PROVIDED ENTRIES:

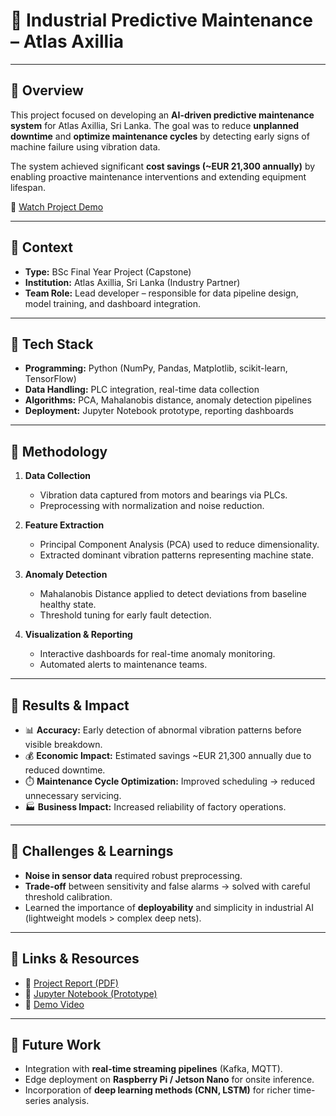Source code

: # 🔧 Industrial Predictive Maintenance – Atlas Axillia

---

## 🔹 Overview
This project focused on developing an **AI-driven predictive maintenance system** for Atlas Axillia, Sri Lanka. The goal was to reduce **unplanned downtime** and **optimize maintenance cycles** by detecting early signs of machine failure using vibration data.  

The system achieved significant **cost savings (~EUR 21,300 annually)** by enabling proactive maintenance interventions and extending equipment lifespan.  

🎥 [Watch Project Demo](https://youtu.be/SENkjP_EN58)  

---

## 🔹 Context
- **Type:** BSc Final Year Project (Capstone)  
- **Institution:** Atlas Axillia, Sri Lanka (Industry Partner)  
- **Team Role:** Lead developer – responsible for data pipeline design, model training, and dashboard integration.  

---

## 🔹 Tech Stack
- **Programming:** Python (NumPy, Pandas, Matplotlib, scikit-learn, TensorFlow)  
- **Data Handling:** PLC integration, real-time data collection  
- **Algorithms:** PCA, Mahalanobis distance, anomaly detection pipelines  
- **Deployment:** Jupyter Notebook prototype, reporting dashboards  

---

## 🔹 Methodology
1. **Data Collection**  
   - Vibration data captured from motors and bearings via PLCs.  
   - Preprocessing with normalization and noise reduction.  

2. **Feature Extraction**  
   - Principal Component Analysis (PCA) used to reduce dimensionality.  
   - Extracted dominant vibration patterns representing machine state.  

3. **Anomaly Detection**  
   - Mahalanobis Distance applied to detect deviations from baseline healthy state.  
   - Threshold tuning for early fault detection.  

4. **Visualization & Reporting**  
   - Interactive dashboards for real-time anomaly monitoring.  
   - Automated alerts to maintenance teams.  

---

## 🔹 Results & Impact
- 📊 **Accuracy:** Early detection of abnormal vibration patterns before visible breakdown.  
- 💰 **Economic Impact:** Estimated savings ~EUR 21,300 annually due to reduced downtime.  
- ⏱️ **Maintenance Cycle Optimization:** Improved scheduling → reduced unnecessary servicing.  
- 🏭 **Business Impact:** Increased reliability of factory operations.  

---

## 🔹 Challenges & Learnings
- **Noise in sensor data** required robust preprocessing.  
- **Trade-off** between sensitivity and false alarms → solved with careful threshold calibration.  
- Learned the importance of **deployability** and simplicity in industrial AI (lightweight models > complex deep nets).  

---

## 🔹 Links & Resources
- 📄 [Project Report (PDF)](../docs/reports/Preventive_Maintenance_Model_Using_AI.pdf)  
- 📓 [Jupyter Notebook (Prototype)](../docs/notebooks/FYP_Atlas_Predictive_Maintenance.ipynb)  
- 🎥 [Demo Video](https://youtu.be/SENkjP_EN58)  

---

## 🔹 Future Work
- Integration with **real-time streaming pipelines** (Kafka, MQTT).  
- Edge deployment on **Raspberry Pi / Jetson Nano** for onsite inference.  
- Incorporation of **deep learning methods (CNN, LSTM)** for richer time-series analysis.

PROBLEM DETAILS: The expected output is exactly the lines of the listing above between the line holding "- 📊 **Accuracy:**" and the line holding "## 🔹 Challenges & Learnings", inclusive.

TASK SOLUTION:
- 📊 **Accuracy:** Early detection of abnormal vibration patterns before visible breakdown.  
- 💰 **Economic Impact:** Estimated savings ~EUR 21,300 annually due to reduced downtime.  
- ⏱️ **Maintenance Cycle Optimization:** Improved scheduling → reduced unnecessary servicing.  
- 🏭 **Business Impact:** Increased reliability of factory operations.  

---

## 🔹 Challenges & Learnings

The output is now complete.